Computer Modeling Laboratory
Head: Wiesław Nowak
The laboratory is equipped in state-of-the-art linux claster (500 cores, 4QDR Infiniband, 30TB disk space) some smaller clusters and servers, 4 efficient graphical workstations with stereo graphics and NVIDIA-CUDA computational capabilities. The laboratory possesses licenses of numerous molecular modeling tools: Accelrys Discovery Studio software, Schroedinger suite, Gaussian03, GaussView, NAMD, VMD, Gromacs, AMBER, Yassara, BALL-view, MOIL and others. Molecular dynamics simulations are performed here using mainly non-standard computational methods such as Locally Enhanced Sampling and Steered Molecular Dynamics simulations. Investigations conducted in this laboratory includes studies of nanomechanics of single modular proteins from extracellular matrix, mainly related to nervous system and autism: contactins, neurexins, neurologins, neuroglobin and cytoglobin. Single molecule AFM spectra are interpreted. Extensive docking of prospective drugs and neurotoxins to hypothetical binding sites is made (e.g. related to the fight with malaria).
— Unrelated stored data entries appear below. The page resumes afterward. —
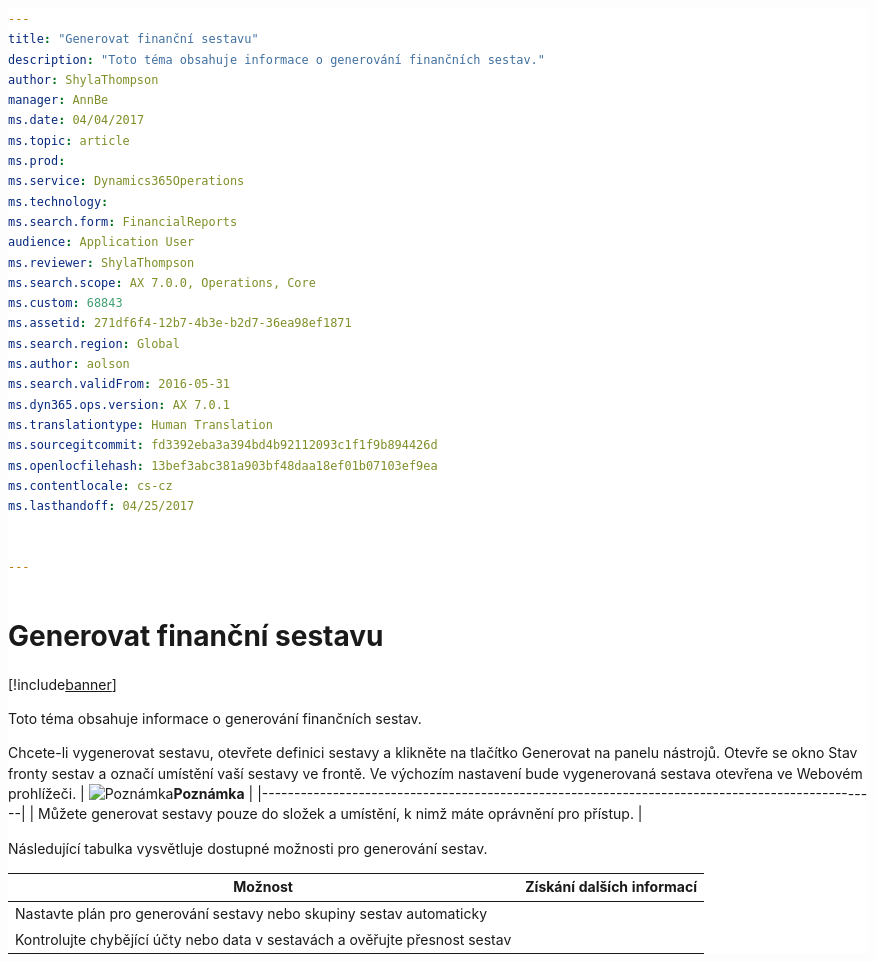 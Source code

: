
 ```yaml
---
title: "Generovat finanční sestavu"
description: "Toto téma obsahuje informace o generování finančních sestav."
author: ShylaThompson
manager: AnnBe
ms.date: 04/04/2017
ms.topic: article
ms.prod: 
ms.service: Dynamics365Operations
ms.technology: 
ms.search.form: FinancialReports
audience: Application User
ms.reviewer: ShylaThompson
ms.search.scope: AX 7.0.0, Operations, Core
ms.custom: 68843
ms.assetid: 271df6f4-12b7-4b3e-b2d7-36ea98ef1871
ms.search.region: Global
ms.author: aolson
ms.search.validFrom: 2016-05-31
ms.dyn365.ops.version: AX 7.0.1
ms.translationtype: Human Translation
ms.sourcegitcommit: fd3392eba3a394bd4b92112093c1f1f9b894426d
ms.openlocfilehash: 13bef3abc381a903bf48daa18ef01b07103ef9ea
ms.contentlocale: cs-cz
ms.lasthandoff: 04/25/2017


---
```


# <a name="generate-a-financial-report"></a>Generovat finanční sestavu

[!include[banner](../includes/banner.md)]


Toto téma obsahuje informace o generování finančních sestav. 

Chcete-li vygenerovat sestavu, otevřete definici sestavy a klikněte na tlačítko Generovat na panelu nástrojů. Otevře se okno Stav fronty sestav a označí umístění vaší sestavy ve frontě. Ve výchozím nastavení bude vygenerovaná sestava otevřena ve Webovém prohlížeči.
| ![Poznámka](https://i-technet.sec.s-msft.com/areas/global/content/clear.gif "Poznámka")**Poznámka**        |
|------------------------------------------------------------------------------------------------|
| Můžete generovat sestavy pouze do složek a umístění, k nimž máte oprávnění pro přístup. |

Následující tabulka vysvětluje dostupné možnosti pro generování sestav.

| Možnost                                                                                | Získání dalších informací |
|---------------------------------------------------------------------------------------|----------------------|
| Nastavte plán pro generování sestavy nebo skupiny sestav automaticky              |                      |
| Kontrolujte chybějící účty nebo data v sestavách a ověřujte přesnost sestav |                      |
Some studies are devoted to quantum dots and charge transfer phenomena in model DNA systems and fluorescent probes. Mechanisms of catalytic activities of biotechnological photoactive proteins and enzymes such as nitrile hydratase are also studied. Our recent programming efforts are related to migration modeling software to GPU cards.
The group is interested in collaboration in the field of theoretical molecular biophysics, heme proteins, photoactive proteins and bioinformatics.